Sensitivity analysis.

Comparing men who did and did not complete follow-up, we assessed the potential impact of attrition by conducting sensitivity analyses. We assessed HIV disclosure at follow-up with the last sexual partner for parsimony and made two different assumptions about HIV disclosure among those lost to follow-up. First, we assumed that all men lost to follow-up were disclosers and found that asking a sex partner’s HIV status would be significantly higher in the pooled video condition than in the control (79% vs. 74%, OR 1.38, 95% CI 1.10–1.72). Second, we assumed that all those lost to follow-up were non-disclosers and found that there would also be a significant difference, albeit smaller, in asking between conditions (26% vs. 22%, OR 1.25, 95% CI 1.00–1.57).

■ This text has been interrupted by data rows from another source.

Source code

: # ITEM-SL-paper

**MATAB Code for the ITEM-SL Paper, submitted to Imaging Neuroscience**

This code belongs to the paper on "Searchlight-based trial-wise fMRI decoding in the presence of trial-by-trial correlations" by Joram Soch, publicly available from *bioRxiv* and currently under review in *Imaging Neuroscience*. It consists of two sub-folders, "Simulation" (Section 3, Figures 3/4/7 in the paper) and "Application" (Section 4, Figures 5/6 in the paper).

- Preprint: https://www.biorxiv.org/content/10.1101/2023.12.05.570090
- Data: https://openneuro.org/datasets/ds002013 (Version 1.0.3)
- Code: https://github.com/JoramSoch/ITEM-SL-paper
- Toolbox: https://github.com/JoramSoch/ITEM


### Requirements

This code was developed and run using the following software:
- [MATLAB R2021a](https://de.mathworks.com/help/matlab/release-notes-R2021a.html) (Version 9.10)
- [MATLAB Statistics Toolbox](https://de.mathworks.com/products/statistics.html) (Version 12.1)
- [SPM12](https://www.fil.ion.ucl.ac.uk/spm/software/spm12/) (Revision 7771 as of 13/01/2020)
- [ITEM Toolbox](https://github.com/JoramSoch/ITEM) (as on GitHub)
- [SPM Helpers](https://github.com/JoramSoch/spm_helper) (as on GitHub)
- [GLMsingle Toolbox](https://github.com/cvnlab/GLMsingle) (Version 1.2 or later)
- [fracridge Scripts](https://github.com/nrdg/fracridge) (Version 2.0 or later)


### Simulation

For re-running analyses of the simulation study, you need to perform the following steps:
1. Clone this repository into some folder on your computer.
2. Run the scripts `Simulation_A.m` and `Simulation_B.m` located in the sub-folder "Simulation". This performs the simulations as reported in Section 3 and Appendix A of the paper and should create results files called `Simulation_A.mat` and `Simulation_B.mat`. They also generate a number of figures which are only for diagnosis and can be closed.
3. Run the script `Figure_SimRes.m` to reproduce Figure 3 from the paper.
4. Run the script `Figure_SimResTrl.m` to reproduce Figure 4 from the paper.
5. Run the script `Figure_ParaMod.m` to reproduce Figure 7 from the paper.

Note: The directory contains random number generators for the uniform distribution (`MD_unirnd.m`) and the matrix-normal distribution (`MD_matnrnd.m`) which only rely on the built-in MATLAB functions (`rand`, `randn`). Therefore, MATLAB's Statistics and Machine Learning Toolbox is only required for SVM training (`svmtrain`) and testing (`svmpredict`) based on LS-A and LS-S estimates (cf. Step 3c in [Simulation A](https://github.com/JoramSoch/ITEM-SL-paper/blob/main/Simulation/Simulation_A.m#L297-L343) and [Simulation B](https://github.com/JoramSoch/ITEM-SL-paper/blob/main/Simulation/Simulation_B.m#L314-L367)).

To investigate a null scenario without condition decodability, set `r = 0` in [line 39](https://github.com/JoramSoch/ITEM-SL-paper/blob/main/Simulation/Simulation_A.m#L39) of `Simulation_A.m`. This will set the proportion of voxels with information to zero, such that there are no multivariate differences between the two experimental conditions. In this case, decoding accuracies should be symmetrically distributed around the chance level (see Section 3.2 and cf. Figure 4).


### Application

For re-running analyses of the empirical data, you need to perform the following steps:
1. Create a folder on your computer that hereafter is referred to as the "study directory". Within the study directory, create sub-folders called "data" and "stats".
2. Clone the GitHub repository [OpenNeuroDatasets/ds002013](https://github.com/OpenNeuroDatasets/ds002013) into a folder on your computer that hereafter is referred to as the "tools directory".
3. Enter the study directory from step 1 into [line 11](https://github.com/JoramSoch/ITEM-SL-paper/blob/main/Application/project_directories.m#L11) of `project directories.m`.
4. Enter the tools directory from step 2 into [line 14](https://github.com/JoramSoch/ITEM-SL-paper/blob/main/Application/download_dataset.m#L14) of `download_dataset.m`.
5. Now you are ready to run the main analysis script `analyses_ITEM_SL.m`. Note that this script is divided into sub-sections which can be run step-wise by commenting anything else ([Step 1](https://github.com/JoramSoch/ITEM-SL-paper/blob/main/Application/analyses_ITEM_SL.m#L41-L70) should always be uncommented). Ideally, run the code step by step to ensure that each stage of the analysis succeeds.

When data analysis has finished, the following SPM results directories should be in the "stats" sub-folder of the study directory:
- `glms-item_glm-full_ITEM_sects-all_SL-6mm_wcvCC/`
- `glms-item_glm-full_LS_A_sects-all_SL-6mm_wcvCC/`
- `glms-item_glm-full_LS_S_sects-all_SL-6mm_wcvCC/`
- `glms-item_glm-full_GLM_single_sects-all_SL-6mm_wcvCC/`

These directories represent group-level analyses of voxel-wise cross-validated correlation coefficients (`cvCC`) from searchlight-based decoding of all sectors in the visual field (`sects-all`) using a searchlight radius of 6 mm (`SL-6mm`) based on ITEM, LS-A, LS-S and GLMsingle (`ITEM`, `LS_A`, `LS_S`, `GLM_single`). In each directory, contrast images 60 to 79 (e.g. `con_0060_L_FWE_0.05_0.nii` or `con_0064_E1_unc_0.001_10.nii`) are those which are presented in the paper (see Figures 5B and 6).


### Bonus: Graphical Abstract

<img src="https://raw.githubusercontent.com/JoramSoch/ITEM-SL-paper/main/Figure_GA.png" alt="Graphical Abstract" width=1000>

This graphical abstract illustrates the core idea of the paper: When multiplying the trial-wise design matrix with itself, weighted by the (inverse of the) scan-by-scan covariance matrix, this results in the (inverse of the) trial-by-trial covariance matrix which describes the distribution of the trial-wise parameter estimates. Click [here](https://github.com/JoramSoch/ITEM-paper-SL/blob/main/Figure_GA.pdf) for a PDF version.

Follow-up non-response bias.

To assess whether men who did not complete follow-up differed significantly on the primary outcome estimates from those who did complete follow-up, we tested for non-response bias. The full sample baseline primary outcome estimates for past 60-day behaviors were 44% for asking HIV status, 53% for telling HIV status, 58% for any UAI, and 18% for HIV testing. Using the baseline primary outcome estimates, we calculated follow-up non-response bias by subtracting the mean difference between men who responded to follow-up and the baseline sample, divided by the baseline sample estimate. Men who did complete follow-up had lower baseline mean estimates than men who did not complete follow-up for the baseline primary outcomes asking HIV status (41% vs. 47%), telling HIV status (52% vs. 53%), reporting any UAI (57% vs. 58%), and HIV testing (16% vs. 17%). We found significant non-response bias for asking HIV status, though the magnitude was small and was biased towards the null. Thus, men who completed the follow-up survey were significantly less likely to have asked their last sexual partner’s HIV status than men who did not complete the follow-up survey (41% vs. 47%, p = .001). No differences were found between men who did and did not complete follow-up for the other primary outcomes.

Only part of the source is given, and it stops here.